It honors robots.txt and won't visit pages or download images it's not
allowed to.

=head1 OPTIONS


=head2 Where to get images, where to put them

Any command-line arguments that start with 'http' will be treated
as seed URLs.  Alternatively, you can list seed URLs in a text
file with the command line option:

=over

=item -i  --input-file=[filename]

Points to a file containing a list of seed URLs to start our
web crawl with.  See L</FILES> for more detail.

=item -d  --dir=[directory]

The directory to download image files to.  It's also the default directory for
the logfile if a full path isn't specified for it.  Defaults to the current
directory.

If this doesn't exist yet, the script will try to create it.

=back


=head2 How long to run, how many images to get

If none of these options are specified, the crawler will sleep 

=over

=item -c --image-count=[integer]

Exit after downloading this many images.

=item -t --timelimit=[integer]([unit])

Exit after running this amount of time.  The time limit can take an integer
argument (i.e. so many seconds), or it can be an integer followed by a
letter specifying the units.  The units allowed for --timelimit are:

  s	seconds (same as leaving units off)
  m	minutes
  h	hours
  d	days

=item -D --daily=[integer]

This argument represents the approximate number of images to download per day.
The amount of time to pause between attempts to download URLs is set based on
this count, weighted by the number of web pages vs. image URLs the robot has in
its lists of URLs.  Early on when it has only web page URLs, it will download
one every few seconds.  Once it has accumulated some image URLs, it will
download less often, and when it has plenty of image URLs, it will spend most of
its time downloading images and little time downloading more web pages, so the
time to sleep between GET requests will approach a limit of 24 hours / number of
images per day.  Assuming no unsuccessful attempts, it will download roughly
this many images in each 24-hour period, and keep running indefinitely unless
you specify an --image-count or --timelimit option.
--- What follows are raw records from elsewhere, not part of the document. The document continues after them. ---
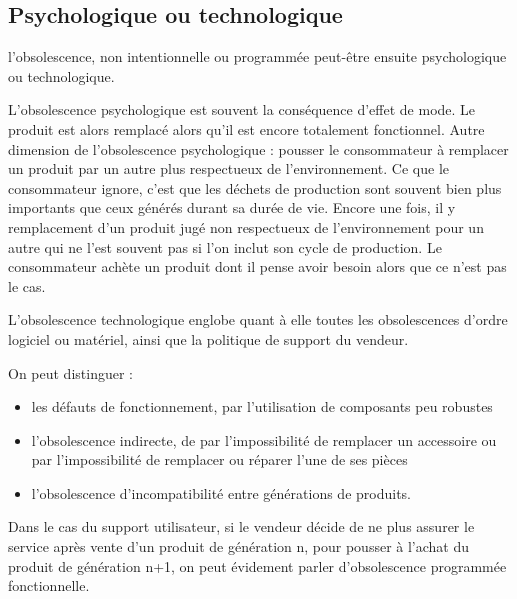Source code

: \subsection{Psychologique ou technologique}

l’obsolescence, non intentionnelle ou programmée peut-être ensuite psychologique ou technologique. 

\bigbreak
L’obsolescence psychologique est souvent la conséquence d’effet de mode. Le produit est alors remplacé alors qu’il est encore totalement fonctionnel. Autre dimension de l’obsolescence psychologique : pousser le consommateur à remplacer un produit par un autre plus respectueux de l’environnement.
Ce que le consommateur ignore, c’est que les déchets de production sont souvent bien plus importants que ceux générés durant sa durée de vie. Encore une fois, il y remplacement d’un produit jugé non respectueux de l’environnement pour un autre qui ne l’est souvent pas si l’on inclut son cycle de production. Le consommateur achète un produit dont il pense avoir besoin alors que ce n'est pas le cas.

\medbreak
L’obsolescence technologique englobe quant à elle toutes les obsolescences d’ordre logiciel ou matériel, ainsi que la politique de support du vendeur. 

On peut distinguer :
\begin{itemize}
  \item les défauts de fonctionnement, par l’utilisation de composants peu robustes
  \item l’obsolescence indirecte, de par l'impossibilité de remplacer un accessoire ou par l’impossibilité de remplacer ou réparer l’une de ses pièces
  \item l’obsolescence d’incompatibilité entre générations de produits.
\end{itemize}


\bigbreak
Dans le cas du support utilisateur, si le vendeur décide de ne plus assurer le service après vente d’un produit de génération n, pour pousser à l’achat du produit de génération n+1, on peut évidement parler d'obsolescence programmée fonctionnelle.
=item -w  --wait=[integer]([time unit])

This specified the amount of time to sleep between downloads.
Like the --timelimit, it can take a number of seconds or a number followed
by a time unit (s, m, h or d).

This is ignored if you specify a --daily count, as that will cause the algorithm
to calculate its own sleep time according to the daily image quota and the
changing proportions between the number of web page URLs and image URLs
in memory.

If neither this option nor --daily are specified, the default sleep time is
15 minutes.

=item -r  --random-wait

If this is set, the sleep time will randomly vary between half the time
specified by --wait and one and a half times that long.

=back


=head2 Error handling

=over

=item -e --max-errors=[integer]

Up until this many nonfatal errors, the script will keep trying to work.  After
this many errors, it will quit.  Types of nonfatal errors include HTTP GET
requests failing.  The default maximum error limit is 5.

=item --exponential
=item --noexponential

Exponential backoff is on by default; it means that after an HTTP
request fails, the script will double its wait time before trying
another such request, and continue doubling the wait time until it
either succeeds in getting a page or reaches the maximum errors and
exits.  Once a request succeeds, the wait time is restored to normal.

=back


=head2 Messages and logging

=over

=item -q --quiet

Write nothing to the terminal.

=item -v --verbose

Write extra-detailed messages.

=item -l --logfile=[filename]

Write output to the specified logfile.  Messages will also be written
to the terminal unless --quiet is specified.

=item --debug

Write debug messages, and if there is a problem parsing an HTML file, save the
HTML file to the download directory.

=item -T --timestamps

Include the time and date with each message written to the log file.

=back


=head2 Which images to get

=over

=item --weights=[filename]

Specifies a weights file consisting of regular expressions and weights,
separated by tabs.  If a URL for an image or web page matches one or more of the
regular expressions, the weights will be applied to it in determining how many
copies of the URL are inserted into the list.  A weight of 0 means don't visit
URLs matching that regular expression, 2 means insert two copies into the list,
etc.  If multiple regular expressions match, their weights are multiplied
together.

=item -A  --area=integer

Don't download images if we are able to determine their size and their area is
less than this many square pixels.

=item -H  --height=integer

Don't download images if we are able to determine their size and their height is
less than this many pixels.

=item -W  --width=integer

Don't download images if we are able to determine their size and their width is
less than this many pixels.

=item --or

Download this image if I<either> of the --height or --width criteria are
satisfied.


=back


=head2 Other options

=over

=item -b  --balancing=[algorithm](lowerbound,upperbound)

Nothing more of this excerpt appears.